- Adlavik Islands Location of Adlavik in Newfoundland
- Coordinates: 54°59′05″N 58°47′12″W﻿ / ﻿54.9847727°N 58.7867224°W
- Country: Canada
- Province: Newfoundland and Labrador
- Settled: 1911
- Time zone: UTC-4 (Atlantic Time)
- • Summer (DST): UTC-3 (Atlantic Daylight Time)
- Area code: 709

= Adlavik Islands =

The Adlavik Islands are a set of islands on the coast of Labrador, northwest of Cape Harrisson. They lie along the outer edge of the Labrador mainland, forming part of a chain of islands that extends north of Hamilton Inlet toward Kingitok and Kayaksuatilik Islands. Geologically, the islands are composed of ancient volcanic and sedimentary rocks, intruded by various igneous formations.

== Toponymy ==
The name Adlavik originates from the Inuit languages and can be translated as "the place of black bears" or "place where Indians were killed". The name originally referred to a natural harbor and bay, and was later also used for the nearby archipelago. The name includes the locative suffix -vik, which means "place (of)". It may have been called Adnavik and a port of call as early as 1911.

== Geography ==
The Adlavik Islands lie along the outer coastal fringe of Labrador, opposite the mainland and to the north of Hamilton Inlet. It extends northwest toward Kingitok Island and Kayaksuatilik Island.

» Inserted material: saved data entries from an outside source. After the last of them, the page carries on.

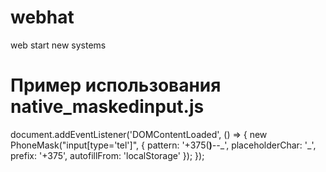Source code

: # webhat
web start 
new systems
# Пример использования native_maskedinput.js

  document.addEventListener('DOMContentLoaded', () => {
    new PhoneMask("input[type='tel']", {
      pattern: '+375(__)___-__-__',
      placeholderChar: '_',
      prefix: '+375',
      autofillFrom: 'localStorage'
    });
  });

They form part of a chain of islands that characterize the rugged and sparsely populated Labrador coastline.

The Adlavik Islands are primarily underlain by the Aillik Group, an Aphebian-aged supracrustal sequence composed of volcanic and sedimentary units. These are intruded by a variety of felsic to intermediate plutonic rocks, ranging from synkinematic to postkinematic phases. The islands' geology includes mafic volcanic rocks and volcanic breccia, which exhibit strong shearing. These rocks provide evidence of ancient volcanic activity and are frequently altered by epidote and potassic feldspar.

Volcanic breccias and sheared mafic volcanics are often preserved as enclaves within younger intrusive units such as granite and quartz monzonite, suggesting interaction between different magmatic and tectonic phases. A significant portion of the islands is composed of intrusive rocks belonging to the Adlavik Intrusive Suite, which is dominated by gabbro and leucogabbro. These coarse-grained igneous rocks contain primary minerals such as clinopyroxene, hornblende, and biotite. Field studies have observed layering within the gabbroic units, although such features are not consistently visible across all inland exposures.